The number of OTC has been increased but the coverage is minimal. Active screening for early diagnosis is not prioritized. ITC/SC has not been implemented effectively. Limited allocation of financial resources, delay in disbursement and inefficient utilization. Deep-rooted misconceptions, taboos and harmful socio-cultural practices related to food and nutrition. Emerging issues of the triple burden of malnutrition (undernutrition, overweight/obesity, and micronutrient deficiencies) Recording and reporting of nutrition program indicators within HMIS is inconsistent, incomplete, untimely, and unreliable for data centric planning. Procurement and supply of nutrition commodities (RUTF, MNP, IFA) is not timely. The transportation and storage of nutrition commodities at local levels is not satisfactory.

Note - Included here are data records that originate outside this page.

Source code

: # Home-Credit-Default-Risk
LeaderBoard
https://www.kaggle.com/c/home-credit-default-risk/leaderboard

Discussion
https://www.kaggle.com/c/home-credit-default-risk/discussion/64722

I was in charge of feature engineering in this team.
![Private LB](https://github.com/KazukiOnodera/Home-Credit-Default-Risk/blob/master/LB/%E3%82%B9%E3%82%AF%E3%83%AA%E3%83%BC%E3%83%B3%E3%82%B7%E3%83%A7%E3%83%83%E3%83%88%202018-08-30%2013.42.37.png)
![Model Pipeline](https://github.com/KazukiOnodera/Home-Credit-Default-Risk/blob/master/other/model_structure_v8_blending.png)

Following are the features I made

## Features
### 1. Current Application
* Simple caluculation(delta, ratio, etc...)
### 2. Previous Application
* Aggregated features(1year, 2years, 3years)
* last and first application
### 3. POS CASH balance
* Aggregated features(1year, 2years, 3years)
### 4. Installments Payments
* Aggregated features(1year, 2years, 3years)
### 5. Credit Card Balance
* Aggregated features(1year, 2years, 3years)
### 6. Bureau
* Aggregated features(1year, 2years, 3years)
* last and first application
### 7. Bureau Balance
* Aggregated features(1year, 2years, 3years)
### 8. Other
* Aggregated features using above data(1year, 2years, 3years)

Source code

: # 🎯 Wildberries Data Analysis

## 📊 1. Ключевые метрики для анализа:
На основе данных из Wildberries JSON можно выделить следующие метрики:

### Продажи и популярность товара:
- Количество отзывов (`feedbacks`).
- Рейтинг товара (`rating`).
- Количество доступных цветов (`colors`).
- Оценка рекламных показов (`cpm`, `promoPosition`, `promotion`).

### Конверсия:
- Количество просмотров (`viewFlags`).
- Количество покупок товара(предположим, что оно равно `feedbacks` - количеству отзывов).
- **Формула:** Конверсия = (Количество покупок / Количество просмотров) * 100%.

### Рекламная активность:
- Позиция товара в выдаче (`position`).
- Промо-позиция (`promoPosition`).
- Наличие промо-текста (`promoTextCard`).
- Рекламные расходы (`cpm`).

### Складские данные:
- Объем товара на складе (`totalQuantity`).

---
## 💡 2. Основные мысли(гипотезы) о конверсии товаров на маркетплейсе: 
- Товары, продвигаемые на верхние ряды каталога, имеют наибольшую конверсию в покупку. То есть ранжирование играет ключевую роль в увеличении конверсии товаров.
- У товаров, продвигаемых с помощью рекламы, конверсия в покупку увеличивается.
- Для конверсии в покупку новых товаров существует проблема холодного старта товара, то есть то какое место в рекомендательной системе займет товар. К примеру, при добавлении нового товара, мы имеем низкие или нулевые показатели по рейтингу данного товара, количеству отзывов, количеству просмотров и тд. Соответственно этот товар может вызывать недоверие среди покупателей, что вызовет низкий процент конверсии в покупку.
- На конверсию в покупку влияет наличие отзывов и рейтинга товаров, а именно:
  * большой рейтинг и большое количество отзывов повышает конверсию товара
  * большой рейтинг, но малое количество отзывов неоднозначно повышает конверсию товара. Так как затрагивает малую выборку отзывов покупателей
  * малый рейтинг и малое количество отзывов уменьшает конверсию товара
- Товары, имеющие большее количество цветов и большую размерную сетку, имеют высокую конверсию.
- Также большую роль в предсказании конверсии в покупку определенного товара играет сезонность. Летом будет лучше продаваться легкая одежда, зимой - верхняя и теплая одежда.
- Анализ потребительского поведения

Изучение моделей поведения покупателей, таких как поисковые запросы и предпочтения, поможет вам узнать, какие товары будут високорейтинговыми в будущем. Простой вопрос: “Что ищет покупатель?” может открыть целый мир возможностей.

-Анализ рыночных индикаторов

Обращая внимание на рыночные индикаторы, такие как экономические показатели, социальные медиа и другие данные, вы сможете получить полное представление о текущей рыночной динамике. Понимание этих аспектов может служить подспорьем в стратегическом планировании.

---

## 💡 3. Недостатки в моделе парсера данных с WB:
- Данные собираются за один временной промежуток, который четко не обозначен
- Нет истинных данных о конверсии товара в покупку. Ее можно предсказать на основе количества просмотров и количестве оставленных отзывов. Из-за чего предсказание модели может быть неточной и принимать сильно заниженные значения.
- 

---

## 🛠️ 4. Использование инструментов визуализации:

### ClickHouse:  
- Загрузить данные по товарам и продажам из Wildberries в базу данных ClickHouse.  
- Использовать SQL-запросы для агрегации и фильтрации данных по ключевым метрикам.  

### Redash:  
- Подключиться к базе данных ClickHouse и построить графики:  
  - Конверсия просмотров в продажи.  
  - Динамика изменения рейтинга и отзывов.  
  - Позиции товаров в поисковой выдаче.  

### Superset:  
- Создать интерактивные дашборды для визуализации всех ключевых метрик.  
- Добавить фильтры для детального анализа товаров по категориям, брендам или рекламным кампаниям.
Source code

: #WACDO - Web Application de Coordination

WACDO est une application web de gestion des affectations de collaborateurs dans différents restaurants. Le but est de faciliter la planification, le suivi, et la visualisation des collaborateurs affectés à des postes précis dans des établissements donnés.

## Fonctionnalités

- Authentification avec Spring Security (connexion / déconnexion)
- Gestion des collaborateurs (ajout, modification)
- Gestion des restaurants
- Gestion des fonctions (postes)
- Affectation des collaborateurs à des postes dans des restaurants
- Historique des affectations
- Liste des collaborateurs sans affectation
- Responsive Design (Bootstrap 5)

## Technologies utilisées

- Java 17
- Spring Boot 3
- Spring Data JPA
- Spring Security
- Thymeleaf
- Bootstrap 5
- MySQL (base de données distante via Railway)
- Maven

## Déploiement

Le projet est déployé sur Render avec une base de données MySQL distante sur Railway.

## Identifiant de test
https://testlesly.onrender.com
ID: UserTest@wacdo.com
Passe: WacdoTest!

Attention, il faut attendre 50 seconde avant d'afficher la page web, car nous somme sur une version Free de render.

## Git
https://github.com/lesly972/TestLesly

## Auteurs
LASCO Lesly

Way Forword: Scaling up of comprehensive nutrition services at all levels ensuring equitable access and provision of nutrition services for all children, adolescents and women of reproductive age. Promote and support breastfeeding through harmonized laws, breastfeeding corners in workplaces/public spaces, and advocacy for paid maternity leave during the exclusive breastfeeding period. Improve multisector coordination and collaboration and incorporation of the private sector in the provision of nutrition services. Analyze the effectiveness of micronutrient programs, including transitioning from IFA to Multiple Micronutrient Supplementation during pregnancy, and adopt sustainable approaches like large-scale food fortification to improve dietary quality.
Strengthen the capacity of institutions and human resources to deliver quality services. Strengthen nutrition information management systems to ensure quality data generation through timely and correct recording and reporting along with the implementation of Routine Data Quality Assessment (RDQA) at all levels. Strengthen logistics management of nutrition commodities to ensure a well-functioning supply chain. Intensify Social Behavior Change Communication to promote recommended nutrition behaviors. Scaling up of nutrition friendly health facility concept to all health facilities. Strengthen and scale up the Mother and Baby Friendly Hospital Initiatives (MBFHI) to all applicable hospitals and health facilities. Strengthen the School Health and Nutrition Program.
Improve maternal nutrition through effective counselling during ANC visits, micronutrient supplementation and follow up visits by FCHV through health mother’s groups and home visits. Strengthen the nutrition in emergency preparedness, response and recovery mechanism. Integrate nutrition in universal health coverage. Promote the consumption of locally available nutrient dense foods. Advocate for adequate budget allocation for the nutrition program at all levels along with budget analysis and tracking.